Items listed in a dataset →
.....
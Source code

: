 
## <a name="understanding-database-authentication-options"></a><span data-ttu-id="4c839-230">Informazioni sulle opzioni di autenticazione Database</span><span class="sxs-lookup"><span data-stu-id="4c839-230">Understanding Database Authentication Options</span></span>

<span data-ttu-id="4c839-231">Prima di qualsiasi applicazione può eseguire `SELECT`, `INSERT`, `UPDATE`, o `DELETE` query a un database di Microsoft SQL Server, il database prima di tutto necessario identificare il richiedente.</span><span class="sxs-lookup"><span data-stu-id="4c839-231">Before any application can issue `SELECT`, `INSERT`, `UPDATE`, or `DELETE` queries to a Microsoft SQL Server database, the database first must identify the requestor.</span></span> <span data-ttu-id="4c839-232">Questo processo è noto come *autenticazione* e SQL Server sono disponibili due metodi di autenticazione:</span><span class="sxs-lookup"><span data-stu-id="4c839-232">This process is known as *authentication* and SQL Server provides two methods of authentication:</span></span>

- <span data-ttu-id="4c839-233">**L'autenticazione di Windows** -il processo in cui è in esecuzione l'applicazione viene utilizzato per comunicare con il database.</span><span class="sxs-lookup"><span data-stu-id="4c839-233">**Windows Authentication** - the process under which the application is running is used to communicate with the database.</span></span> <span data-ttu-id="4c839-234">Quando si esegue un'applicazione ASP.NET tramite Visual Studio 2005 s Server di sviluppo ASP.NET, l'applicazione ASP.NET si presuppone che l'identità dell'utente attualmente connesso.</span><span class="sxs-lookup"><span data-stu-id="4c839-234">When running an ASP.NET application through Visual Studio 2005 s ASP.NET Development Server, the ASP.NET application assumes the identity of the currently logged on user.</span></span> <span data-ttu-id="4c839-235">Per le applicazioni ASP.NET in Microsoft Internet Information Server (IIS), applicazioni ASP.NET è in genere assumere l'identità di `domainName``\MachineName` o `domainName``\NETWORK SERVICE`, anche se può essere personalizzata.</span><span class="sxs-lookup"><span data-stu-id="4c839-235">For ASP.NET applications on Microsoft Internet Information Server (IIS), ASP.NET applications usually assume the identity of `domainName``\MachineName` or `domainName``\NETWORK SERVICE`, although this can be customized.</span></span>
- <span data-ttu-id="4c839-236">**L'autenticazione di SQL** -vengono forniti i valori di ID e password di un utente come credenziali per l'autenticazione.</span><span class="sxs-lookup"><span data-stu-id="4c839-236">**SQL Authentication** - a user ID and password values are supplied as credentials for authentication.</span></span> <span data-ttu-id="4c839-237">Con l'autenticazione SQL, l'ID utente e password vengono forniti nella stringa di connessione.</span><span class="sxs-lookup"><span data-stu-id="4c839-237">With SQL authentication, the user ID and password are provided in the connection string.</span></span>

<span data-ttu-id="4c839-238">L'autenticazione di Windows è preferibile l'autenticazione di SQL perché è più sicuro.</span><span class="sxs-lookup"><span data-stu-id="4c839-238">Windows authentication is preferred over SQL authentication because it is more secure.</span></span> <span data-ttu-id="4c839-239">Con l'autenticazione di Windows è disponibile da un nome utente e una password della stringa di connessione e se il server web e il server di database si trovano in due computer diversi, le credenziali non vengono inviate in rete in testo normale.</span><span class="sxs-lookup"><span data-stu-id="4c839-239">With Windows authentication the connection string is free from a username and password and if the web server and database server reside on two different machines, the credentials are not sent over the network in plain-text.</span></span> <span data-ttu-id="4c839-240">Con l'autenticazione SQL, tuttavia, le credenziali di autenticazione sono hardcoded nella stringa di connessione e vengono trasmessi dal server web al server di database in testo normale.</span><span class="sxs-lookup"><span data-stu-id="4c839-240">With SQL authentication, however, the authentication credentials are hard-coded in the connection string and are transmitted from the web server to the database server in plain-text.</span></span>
.....
Print the entries once more, character for character.

Source code

: 
## <a name="understanding-database-authentication-options"></a><span data-ttu-id="4c839-230">Informazioni sulle opzioni di autenticazione Database</span><span class="sxs-lookup"><span data-stu-id="4c839-230">Understanding Database Authentication Options</span></span>

<span data-ttu-id="4c839-231">Prima di qualsiasi applicazione può eseguire `SELECT`, `INSERT`, `UPDATE`, o `DELETE` query a un database di Microsoft SQL Server, il database prima di tutto necessario identificare il richiedente.</span><span class="sxs-lookup"><span data-stu-id="4c839-231">Before any application can issue `SELECT`, `INSERT`, `UPDATE`, or `DELETE` queries to a Microsoft SQL Server database, the database first must identify the requestor.</span></span> <span data-ttu-id="4c839-232">Questo processo è noto come *autenticazione* e SQL Server sono disponibili due metodi di autenticazione:</span><span class="sxs-lookup"><span data-stu-id="4c839-232">This process is known as *authentication* and SQL Server provides two methods of authentication:</span></span>

- <span data-ttu-id="4c839-233">**L'autenticazione di Windows** -il processo in cui è in esecuzione l'applicazione viene utilizzato per comunicare con il database.</span><span class="sxs-lookup"><span data-stu-id="4c839-233">**Windows Authentication** - the process under which the application is running is used to communicate with the database.</span></span> <span data-ttu-id="4c839-234">Quando si esegue un'applicazione ASP.NET tramite Visual Studio 2005 s Server di sviluppo ASP.NET, l'applicazione ASP.NET si presuppone che l'identità dell'utente attualmente connesso.</span><span class="sxs-lookup"><span data-stu-id="4c839-234">When running an ASP.NET application through Visual Studio 2005 s ASP.NET Development Server, the ASP.NET application assumes the identity of the currently logged on user.</span></span> <span data-ttu-id="4c839-235">Per le applicazioni ASP.NET in Microsoft Internet Information Server (IIS), applicazioni ASP.NET è in genere assumere l'identità di `domainName``\MachineName` o `domainName``\NETWORK SERVICE`, anche se può essere personalizzata.</span><span class="sxs-lookup"><span data-stu-id="4c839-235">For ASP.NET applications on Microsoft Internet Information Server (IIS), ASP.NET applications usually assume the identity of `domainName``\MachineName` or `domainName``\NETWORK SERVICE`, although this can be customized.</span></span>
- <span data-ttu-id="4c839-236">**L'autenticazione di SQL** -vengono forniti i valori di ID e password di un utente come credenziali per l'autenticazione.</span><span class="sxs-lookup"><span data-stu-id="4c839-236">**SQL Authentication** - a user ID and password values are supplied as credentials for authentication.</span></span> <span data-ttu-id="4c839-237">Con l'autenticazione SQL, l'ID utente e password vengono forniti nella stringa di connessione.</span><span class="sxs-lookup"><span data-stu-id="4c839-237">With SQL authentication, the user ID and password are provided in the connection string.</span></span>

<span data-ttu-id="4c839-238">L'autenticazione di Windows è preferibile l'autenticazione di SQL perché è più sicuro.</span><span class="sxs-lookup"><span data-stu-id="4c839-238">Windows authentication is preferred over SQL authentication because it is more secure.</span></span> <span data-ttu-id="4c839-239">Con l'autenticazione di Windows è disponibile da un nome utente e una password della stringa di connessione e se il server web e il server di database si trovano in due computer diversi, le credenziali non vengono inviate in rete in testo normale.</span><span class="sxs-lookup"><span data-stu-id="4c839-239">With Windows authentication the connection string is free from a username and password and if the web server and database server reside on two different machines, the credentials are not sent over the network in plain-text.</span></span> <span data-ttu-id="4c839-240">Con l'autenticazione SQL, tuttavia, le credenziali di autenticazione sono hardcoded nella stringa di connessione e vengono trasmessi dal server web al server di database in testo normale.</span><span class="sxs-lookup"><span data-stu-id="4c839-240">With SQL authentication, however, the authentication credentials are hard-coded in the connection string and are transmitted from the web server to the database server in plain-text.</span></span>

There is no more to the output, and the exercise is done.